Structural and Functional Thymic Biomarkers Are Involved in the Pathogenesis of Thymic Epithelial Tumors: An Overview

The normal human thymus originates from the third branchial cleft as two paired anlages that descend into the thorax and fuse on the midline of the anterior–superior mediastinum. Alongside the epithelial and lymphoid components, different types of lymphoid accessory cells, stromal mesenchymal and endothelial cells migrate to, or develop in, the thymus. After reaching maximum development during early postnatal life, the human thymus decreases in size and lymphocyte output drops with age. However, thymic immunological functions persist, although they deteriorate progressively.

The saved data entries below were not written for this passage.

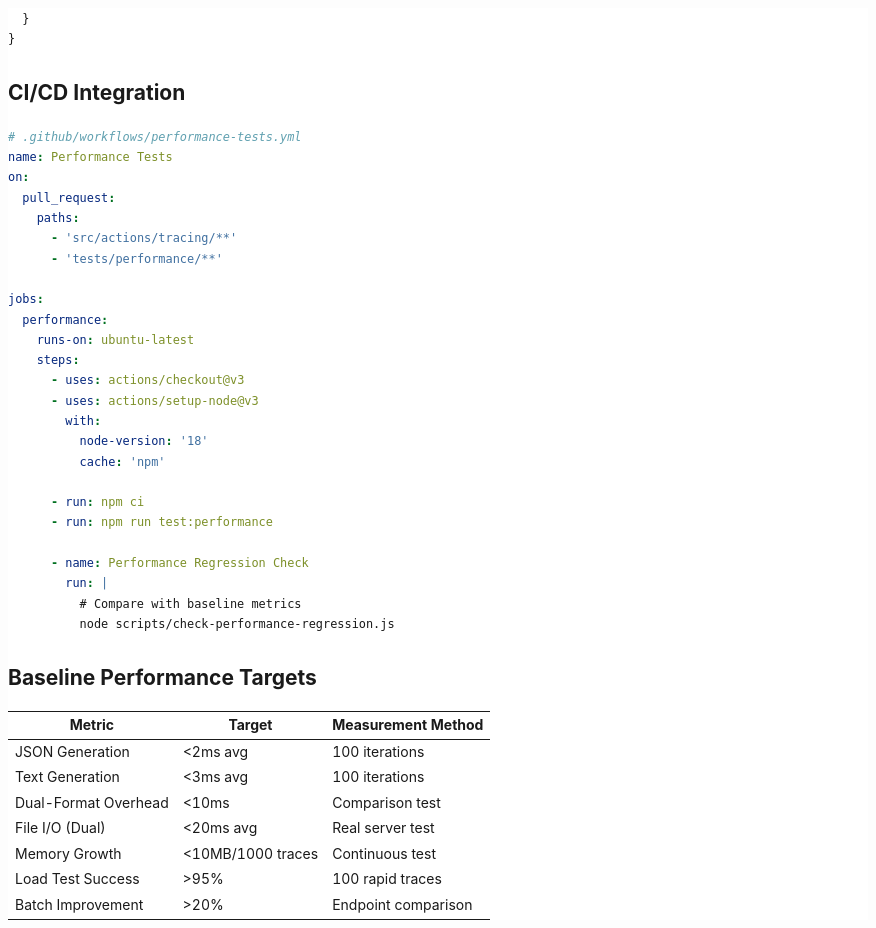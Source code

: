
 ```javascript
  }
}
```

## CI/CD Integration

```yaml
# .github/workflows/performance-tests.yml
name: Performance Tests
on:
  pull_request:
    paths:
      - 'src/actions/tracing/**'
      - 'tests/performance/**'

jobs:
  performance:
    runs-on: ubuntu-latest
    steps:
      - uses: actions/checkout@v3
      - uses: actions/setup-node@v3
        with:
          node-version: '18'
          cache: 'npm'

      - run: npm ci
      - run: npm run test:performance

      - name: Performance Regression Check
        run: |
          # Compare with baseline metrics
          node scripts/check-performance-regression.js
```

## Baseline Performance Targets

| Metric               | Target            | Measurement Method  |
| -------------------- | ----------------- | ------------------- |
| JSON Generation      | <2ms avg          | 100 iterations      |
| Text Generation      | <3ms avg          | 100 iterations      |
| Dual-Format Overhead | <10ms             | Comparison test     |
| File I/O (Dual)      | <20ms avg         | Real server test    |
| Memory Growth        | <10MB/1000 traces | Continuous test     |
| Load Test Success    | >95%              | 100 rapid traces    |
| Batch Improvement    | >20%              | Endpoint comparison |

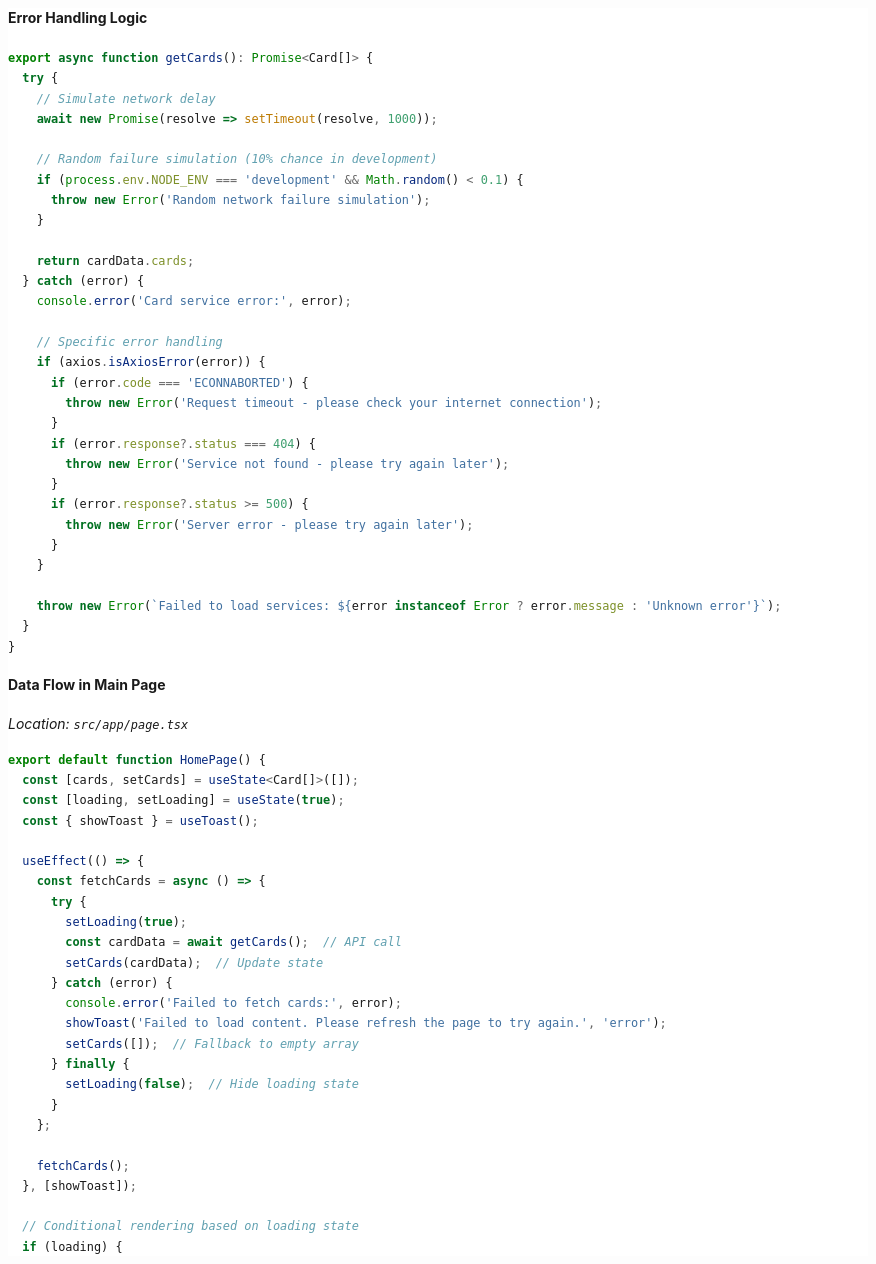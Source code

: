 #### **Error Handling Logic**
```typescript
export async function getCards(): Promise<Card[]> {
  try {
    // Simulate network delay
    await new Promise(resolve => setTimeout(resolve, 1000));
    
    // Random failure simulation (10% chance in development)
    if (process.env.NODE_ENV === 'development' && Math.random() < 0.1) {
      throw new Error('Random network failure simulation');
    }
    
    return cardData.cards;
  } catch (error) {
    console.error('Card service error:', error);
    
    // Specific error handling
    if (axios.isAxiosError(error)) {
      if (error.code === 'ECONNABORTED') {
        throw new Error('Request timeout - please check your internet connection');
      }
      if (error.response?.status === 404) {
        throw new Error('Service not found - please try again later');
      }
      if (error.response?.status >= 500) {
        throw new Error('Server error - please try again later');
      }
    }
    
    throw new Error(`Failed to load services: ${error instanceof Error ? error.message : 'Unknown error'}`);
  }
}
```

#### **Data Flow in Main Page**
*Location: `src/app/page.tsx`*

```typescript
export default function HomePage() {
  const [cards, setCards] = useState<Card[]>([]);
  const [loading, setLoading] = useState(true);
  const { showToast } = useToast();

  useEffect(() => {
    const fetchCards = async () => {
      try {
        setLoading(true);
        const cardData = await getCards();  // API call
        setCards(cardData);  // Update state
      } catch (error) {
        console.error('Failed to fetch cards:', error);
        showToast('Failed to load content. Please refresh the page to try again.', 'error');
        setCards([]);  // Fallback to empty array
      } finally {
        setLoading(false);  // Hide loading state
      }
    };

    fetchCards();
  }, [showToast]);

  // Conditional rendering based on loading state
  if (loading) {
```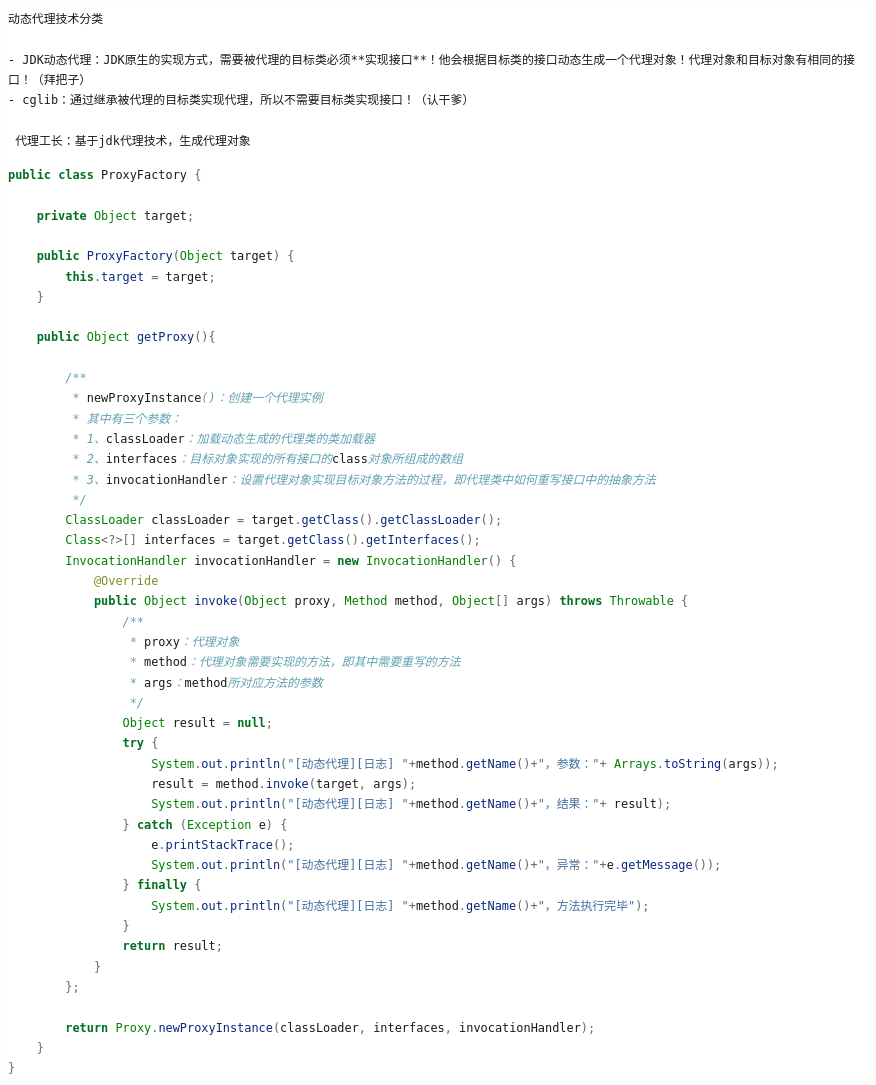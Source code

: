     动态代理技术分类

    - JDK动态代理：JDK原生的实现方式，需要被代理的目标类必须**实现接口**！他会根据目标类的接口动态生成一个代理对象！代理对象和目标对象有相同的接口！（拜把子）
    - cglib：通过继承被代理的目标类实现代理，所以不需要目标类实现接口！（认干爹）

     代理工长：基于jdk代理技术，生成代理对象

```Java
public class ProxyFactory {

    private Object target;

    public ProxyFactory(Object target) {
        this.target = target;
    }

    public Object getProxy(){

        /**
         * newProxyInstance()：创建一个代理实例
         * 其中有三个参数：
         * 1、classLoader：加载动态生成的代理类的类加载器
         * 2、interfaces：目标对象实现的所有接口的class对象所组成的数组
         * 3、invocationHandler：设置代理对象实现目标对象方法的过程，即代理类中如何重写接口中的抽象方法
         */
        ClassLoader classLoader = target.getClass().getClassLoader();
        Class<?>[] interfaces = target.getClass().getInterfaces();
        InvocationHandler invocationHandler = new InvocationHandler() {
            @Override
            public Object invoke(Object proxy, Method method, Object[] args) throws Throwable {
                /**
                 * proxy：代理对象
                 * method：代理对象需要实现的方法，即其中需要重写的方法
                 * args：method所对应方法的参数
                 */
                Object result = null;
                try {
                    System.out.println("[动态代理][日志] "+method.getName()+"，参数："+ Arrays.toString(args));
                    result = method.invoke(target, args);
                    System.out.println("[动态代理][日志] "+method.getName()+"，结果："+ result);
                } catch (Exception e) {
                    e.printStackTrace();
                    System.out.println("[动态代理][日志] "+method.getName()+"，异常："+e.getMessage());
                } finally {
                    System.out.println("[动态代理][日志] "+method.getName()+"，方法执行完毕");
                }
                return result;
            }
        };

        return Proxy.newProxyInstance(classLoader, interfaces, invocationHandler);
    }
}
```
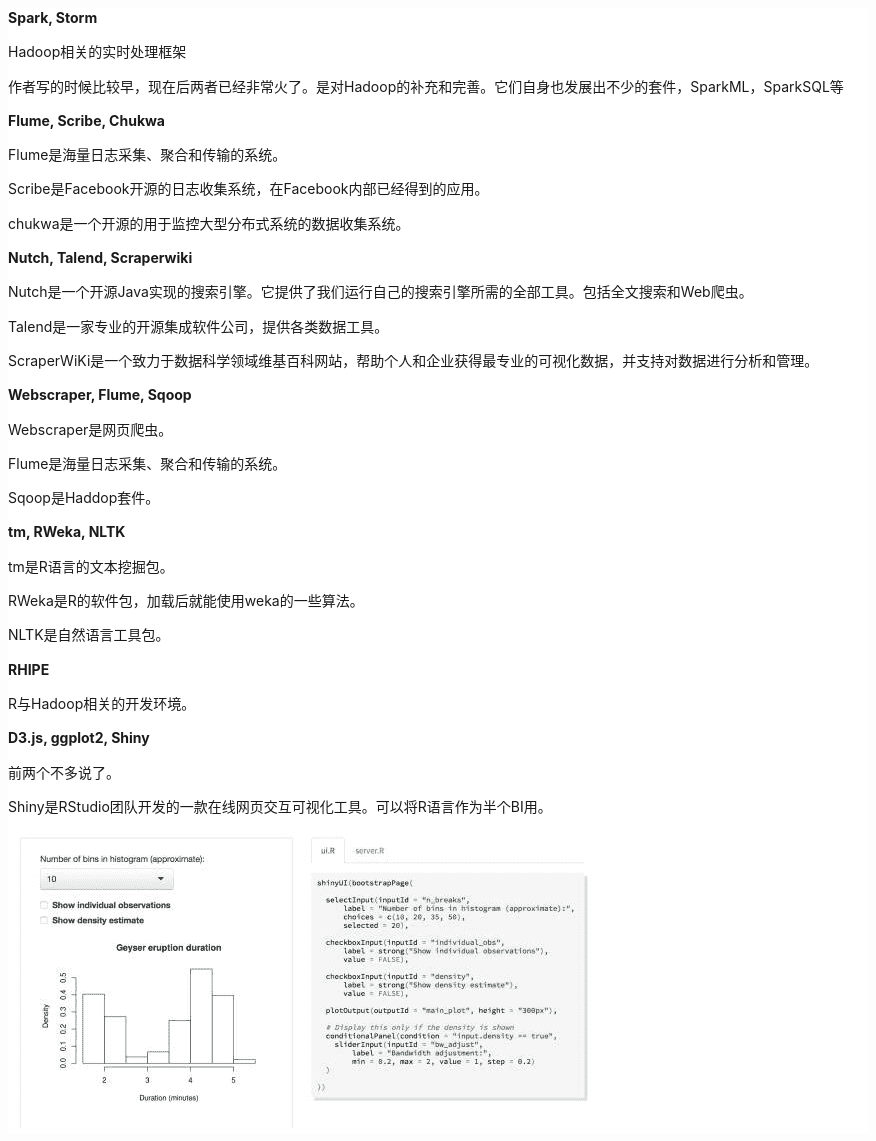 **Spark, Storm**

Hadoop相关的实时处理框架

作者写的时候比较早，现在后两者已经非常火了。是对Hadoop的补充和完善。它们自身也发展出不少的套件，SparkML，SparkSQL等

**Flume, Scribe, Chukwa**

Flume是海量日志采集、聚合和传输的系统。

Scribe是Facebook开源的日志收集系统，在Facebook内部已经得到的应用。

chukwa是一个开源的用于监控大型分布式系统的数据收集系统。

**Nutch, Talend, Scraperwiki**

Nutch是一个开源Java实现的搜索引擎。它提供了我们运行自己的搜索引擎所需的全部工具。包括全文搜索和Web爬虫。

Talend是一家专业的开源集成软件公司，提供各类数据工具。

ScraperWiKi是一个致力于数据科学领域维基百科网站，帮助个人和企业获得最专业的可视化数据，并支持对数据进行分析和管理。

**Webscraper, Flume, Sqoop**

Webscraper是网页爬虫。

Flume是海量日志采集、聚合和传输的系统。

Sqoop是Haddop套件。

**tm, RWeka, NLTK**

tm是R语言的文本挖掘包。

RWeka是R的软件包，加载后就能使用weka的一些算法。

NLTK是自然语言工具包。

**RHIPE**

R与Hadoop相关的开发环境。

**D3.js, ggplot2, Shiny**

前两个不多说了。

Shiny是RStudio团队开发的一款在线网页交互可视化工具。可以将R语言作为半个BI用。

![640?wx_fmt=png](../img/071a19f0295f868a1c9e85ae6407f574.png)
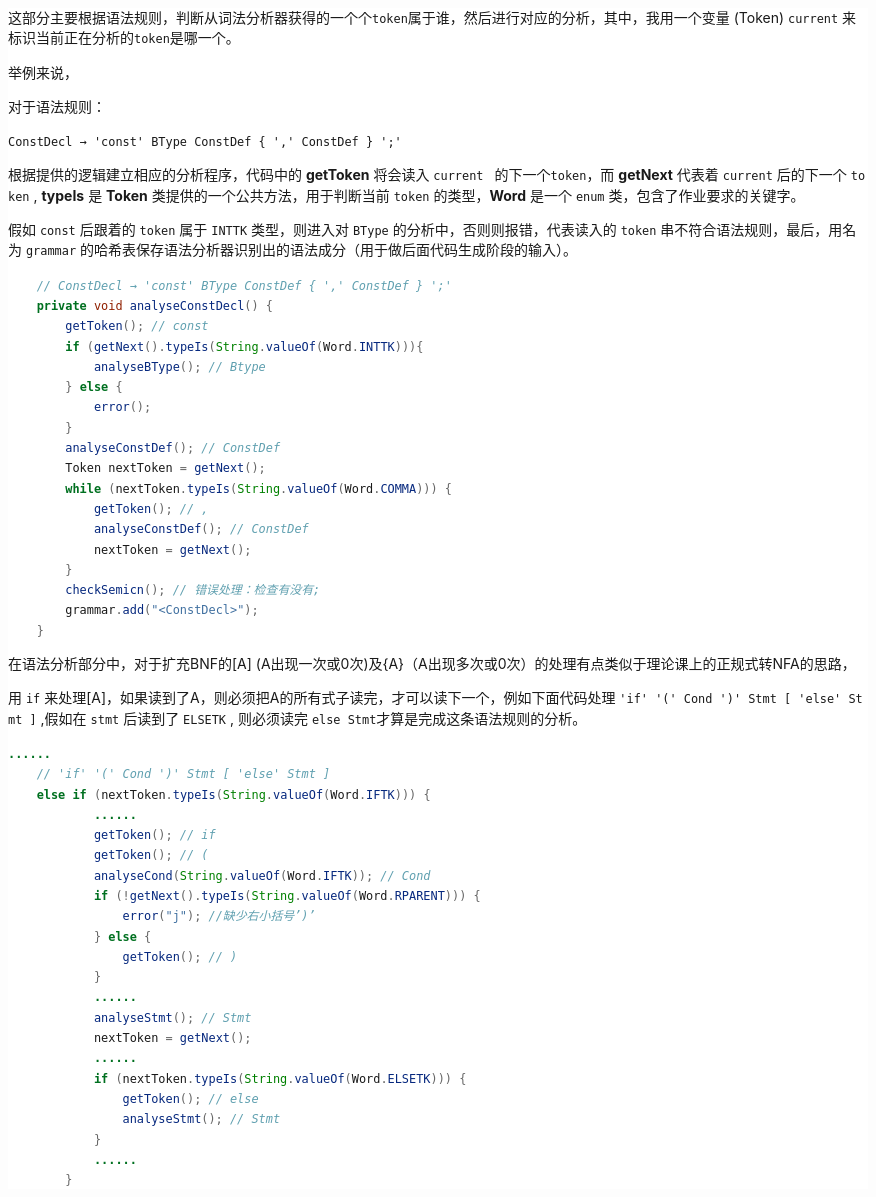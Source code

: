 这部分主要根据语法规则，判断从词法分析器获得的一个个`token`属于谁，然后进行对应的分析，其中，我用一个变量 (Token) `current` 来标识当前正在分析的`token`是哪一个。

举例来说，

对于语法规则：

```
ConstDecl → 'const' BType ConstDef { ',' ConstDef } ';'
```

根据提供的逻辑建立相应的分析程序，代码中的 **getToken** 将会读入 `current ` 的下一个`token`，而 **getNext** 代表着 `current` 后的下一个 `token` , **typeIs** 是 **Token** 类提供的一个公共方法，用于判断当前 `token` 的类型，**Word** 是一个 `enum` 类，包含了作业要求的关键字。

假如 `const` 后跟着的 `token` 属于 `INTTK` 类型，则进入对 `BType` 的分析中，否则则报错，代表读入的 `token` 串不符合语法规则，最后，用名为 `grammar` 的哈希表保存语法分析器识别出的语法成分（用于做后面代码生成阶段的输入）。

```java
    // ConstDecl → 'const' BType ConstDef { ',' ConstDef } ';'
	private void analyseConstDecl() { 
        getToken(); // const
        if (getNext().typeIs(String.valueOf(Word.INTTK))){
            analyseBType(); // Btype
        } else {
            error();
        }
        analyseConstDef(); // ConstDef
        Token nextToken = getNext();
        while (nextToken.typeIs(String.valueOf(Word.COMMA))) {
            getToken(); // ,
            analyseConstDef(); // ConstDef
            nextToken = getNext();
        }
        checkSemicn(); // 错误处理：检查有没有;
        grammar.add("<ConstDecl>");
    }
```

在语法分析部分中，对于扩充BNF的[A] (A出现一次或0次)及{A}（A出现多次或0次）的处理有点类似于理论课上的正规式转NFA的思路，

用 `if` 来处理[A]，如果读到了A，则必须把A的所有式子读完，才可以读下一个，例如下面代码处理 `'if' '(' Cond ')' Stmt [ 'else' Stmt ]` ,假如在 `stmt` 后读到了 `ELSETK` , 则必须读完 `else Stmt`才算是完成这条语法规则的分析。

```java
......
    // 'if' '(' Cond ')' Stmt [ 'else' Stmt ]
	else if (nextToken.typeIs(String.valueOf(Word.IFTK))) { 
            ......
            getToken(); // if
            getToken(); // (
            analyseCond(String.valueOf(Word.IFTK)); // Cond
            if (!getNext().typeIs(String.valueOf(Word.RPARENT))) {
                error("j"); //缺少右小括号’)’
            } else {
                getToken(); // )
            }
           	......
            analyseStmt(); // Stmt
            nextToken = getNext();
            ......
            if (nextToken.typeIs(String.valueOf(Word.ELSETK))) {
                getToken(); // else
                analyseStmt(); // Stmt
            }
            ......
        } 
```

Several major techniques were fundamental to increasing the knowledge of thymic development and function during embryogenesis, postnatal and adult life; these include immunohistochemistry, immunofluorescence, flow cytometry, in vitro colony assays, transplantation in mice models, fetal organ cultures (FTOC), re-aggregated thymic organ cultures (RTOC), and whole-organ thymic scaffolds. The thymic morphological and functional characterization, first performed in the mouse, was then extended to humans. The purpose of this overview is to provide a report on selected structural and functional biomarkers of thymic epithelial cells (TEC) involved in thymus development and lymphoid cell maturation, and on the historical aspects of their characterization, with particular attention being paid to biomarkers also involved in Thymic Epithelial Tumor (TET) pathogenesis. Moreover, a short overview of targeted therapies in TET, based on currently available experimental and clinical data and on potential future advances will be proposed.